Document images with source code

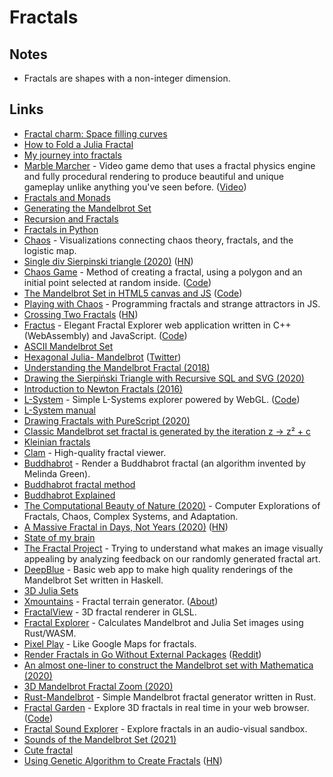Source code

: # Fractals

## Notes

- Fractals are shapes with a non-integer dimension.

## Links

- [Fractal charm: Space filling curves](https://www.youtube.com/watch?v=RU0wScIj36o)
- [How to Fold a Julia Fractal](https://acko.net/blog/how-to-fold-a-julia-fractal/)
- [My journey into fractals](https://medium.com/@bananaft/my-journey-into-fractals-d25ebc6c4dc2)
- [Marble Marcher](https://github.com/HackerPoet/MarbleMarcher) - Video game demo that uses a fractal physics engine and fully procedural rendering to produce beautiful and unique gameplay unlike anything you've seen before. ([Video](https://www.youtube.com/watch?time_continue=1&v=9U0XVdvQwAI))
- [Fractals and Monads](https://dkwise.wordpress.com/2019/01/18/fractals-and-monads/)
- [Generating the Mandelbrot Set](https://scionofbytes.me/misc/generating-mandelbrot-fractals/)
- [Recursion and Fractals](https://en.scratch-wiki.info/wiki/Recursion_and_Fractals)
- [Fractals in Python](https://github.com/danilobellini/fractal)
- [Chaos](https://github.com/jonnyhyman/Chaos) - Visualizations connecting chaos theory, fractals, and the logistic map.
- [Single div Sierpinski triangle (2020)](https://yuanchuan.dev/single-div-sierpinski-triangle) ([HN](https://news.ycombinator.com/item?id=22279532))
- [Chaos Game](https://andrew.wang-hoyer.com/experiments/chaos-game/) - Method of creating a fractal, using a polygon and an initial point selected at random inside. ([Code](https://github.com/ndrwhr/chaos-game))
- [The Mandelbrot Set in HTML5 canvas and JS](http://tilde.club/~david/m/#) ([Code](https://github.com/cslarsen/mandelbrot-js))
- [Playing with Chaos](http://www.playingwithchaos.net/) - Programming fractals and strange attractors in JS.
- [Crossing Two Fractals](https://github.com/victorqribeiro/randomFractal) ([HN](https://news.ycombinator.com/item?id=22769511))
- [Fractus](https://delivrance.github.io/fractus) - Elegant Fractal Explorer web application written in C++ (WebAssembly) and JavaScript. ([Code](https://github.com/delivrance/fractus))
- [ASCII Mandelbrot Set](https://thatjdanisso.cool/mandelbrot)
- [Hexagonal Julia- Mandelbrot](https://www.shadertoy.com/view/3dlBRf) ([Twitter](https://twitter.com/matthen2/status/1257989139426766849))
- [Understanding the Mandelbrot Fractal (2018)](https://explore.paulbutler.org/fractal/)
- [Drawing the Sierpiński Triangle with Recursive SQL and SVG (2020)](https://excessivelyadequate.com/posts/sierpinksy.html)
- [Introduction to Newton Fractals (2016)](https://ryhl.io/blog/newton-intro/)
- [L-System](https://anvaka.github.io/lsystem/) - Simple L-Systems explorer powered by WebGL. ([Code](https://github.com/anvaka/lsystem))
- [L-System manual](http://paulbourke.net/fractals/lsys/)
- [Drawing Fractals with PureScript (2020)](https://blog.drewolson.org/drawing-fractals-with-purescript)
- [Classic Mandelbrot set fractal is generated by the iteration z → z² + c](https://twitter.com/matthen2/status/1270619240635068416)
- [Kleinian fractals](https://cindyjs.org/gallery/main/Kleinian/)
- [Clam](https://github.com/khyperia/Clam) - High-quality fractal viewer.
- [Buddhabrot](https://github.com/porglezomp/buddhabrot) - Render a Buddhabrot fractal (an algorithm invented by Melinda Green).
- [Buddhabrot fractal method](http://superliminal.com/fractals/bbrot/bbrot.htm)
- [Buddhabrot Explained](http://www.steckles.com/buddha/)
- [The Computational Beauty of Nature (2020)](https://mitpress.mit.edu/books/computational-beauty-nature) - Computer Explorations of Fractals, Chaos, Complex Systems, and Adaptation.
- [A Massive Fractal in Days, Not Years (2020)](http://www.jcgt.org/published/0009/02/02/paper.pdf) ([HN](https://news.ycombinator.com/item?id=24124827))
- [State of my brain](https://codepen.io/terabaud/pen/VwZRrRL)
- [The Fractal Project](https://thefractalproject.com/explore) - Trying to understand what makes an image visually appealing by analyzing feedback on our randomly generated fractal art.
- [DeepBlue](https://github.com/micahhahn/DeepBlue) - Basic web app to make high quality renderings of the Mandelbrot Set written in Haskell.
- [3D Julia Sets](https://www.iquilezles.org/www/articles/juliasets3d/juliasets3d.htm)
- [Xmountains](https://spbooth.github.io/xmountains/) - Fractal terrain generator. ([About](https://spbooth.github.io/xmountains/about_xmountains.html))
- [FractalView](https://github.com/adamsol/FractalView) - 3D fractal renderer in GLSL.
- [Fractal Explorer](https://github.com/ChrisWhealy/fractal_explorer) - Calculates Mandelbrot and Julia Set images using Rust/WASM.
- [Pixel Play](https://anvaka.github.io/pplay/) - Like Google Maps for fractals.
- [Render Fractals in Go Without External Packages](https://github.com/kochampsy/fractal) ([Reddit](https://www.reddit.com/r/golang/comments/jy9kq6/a_fractal_i_rendered_in_go_without_any_external/))
- [An almost one-liner to construct the Mandelbrot set with Mathematica (2020)](https://ekamperi.github.io/math/2020/12/01/mandelbrot-set-one-liner.html)
- [3D Mandelbrot Fractal Zoom (2020)](https://www.youtube.com/watch?v=hRrBnI5L0u8)
- [Rust-Mandelbrot](https://github.com/Ducolnd/rust-mandelbrot) - Simple Mandelbrot fractal generator written in Rust.
- [Fractal Garden](https://fractal.garden/) - Explore 3D fractals in real time in your web browser. ([Code](https://github.com/ath92/fractal-garden))
- [Fractal Sound Explorer](https://github.com/HackerPoet/FractalSoundExplorer) - Explore fractals in an audio-visual sandbox.
- [Sounds of the Mandelbrot Set (2021)](https://www.youtube.com/watch?v=GiAj9WW1OfQ)
- [Cute fractal](https://twitter.com/zozuar/status/1367243732764876800)
- [Using Genetic Algorithm to Create Fractals](https://victorribeiro.com/randomFractal/) ([HN](https://news.ycombinator.com/item?id=26460374))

### [WHAT THE TASK ASKS]
Each line in the entries above, starting at the line with "- [A Massive" and ending at the line with "- [Fractal Garden](https://fractal.garden/)", is to be printed exactly, and only those lines.

### [TASK ANSWER]
- [A Massive Fractal in Days, Not Years (2020)](http://www.jcgt.org/published/0009/02/02/paper.pdf) ([HN](https://news.ycombinator.com/item?id=24124827))
- [State of my brain](https://codepen.io/terabaud/pen/VwZRrRL)
- [The Fractal Project](https://thefractalproject.com/explore) - Trying to understand what makes an image visually appealing by analyzing feedback on our randomly generated fractal art.
- [DeepBlue](https://github.com/micahhahn/DeepBlue) - Basic web app to make high quality renderings of the Mandelbrot Set written in Haskell.
- [3D Julia Sets](https://www.iquilezles.org/www/articles/juliasets3d/juliasets3d.htm)
- [Xmountains](https://spbooth.github.io/xmountains/) - Fractal terrain generator. ([About](https://spbooth.github.io/xmountains/about_xmountains.html))
- [FractalView](https://github.com/adamsol/FractalView) - 3D fractal renderer in GLSL.
- [Fractal Explorer](https://github.com/ChrisWhealy/fractal_explorer) - Calculates Mandelbrot and Julia Set images using Rust/WASM.
- [Pixel Play](https://anvaka.github.io/pplay/) - Like Google Maps for fractals.
- [Render Fractals in Go Without External Packages](https://github.com/kochampsy/fractal) ([Reddit](https://www.reddit.com/r/golang/comments/jy9kq6/a_fractal_i_rendered_in_go_without_any_external/))
- [An almost one-liner to construct the Mandelbrot set with Mathematica (2020)](https://ekamperi.github.io/math/2020/12/01/mandelbrot-set-one-liner.html)
- [3D Mandelbrot Fractal Zoom (2020)](https://www.youtube.com/watch?v=hRrBnI5L0u8)
- [Rust-Mandelbrot](https://github.com/Ducolnd/rust-mandelbrot) - Simple Mandelbrot fractal generator written in Rust.
- [Fractal Garden](https://fractal.garden/) - Explore 3D fractals in real time in your web browser. ([Code](https://github.com/ath92/fractal-garden))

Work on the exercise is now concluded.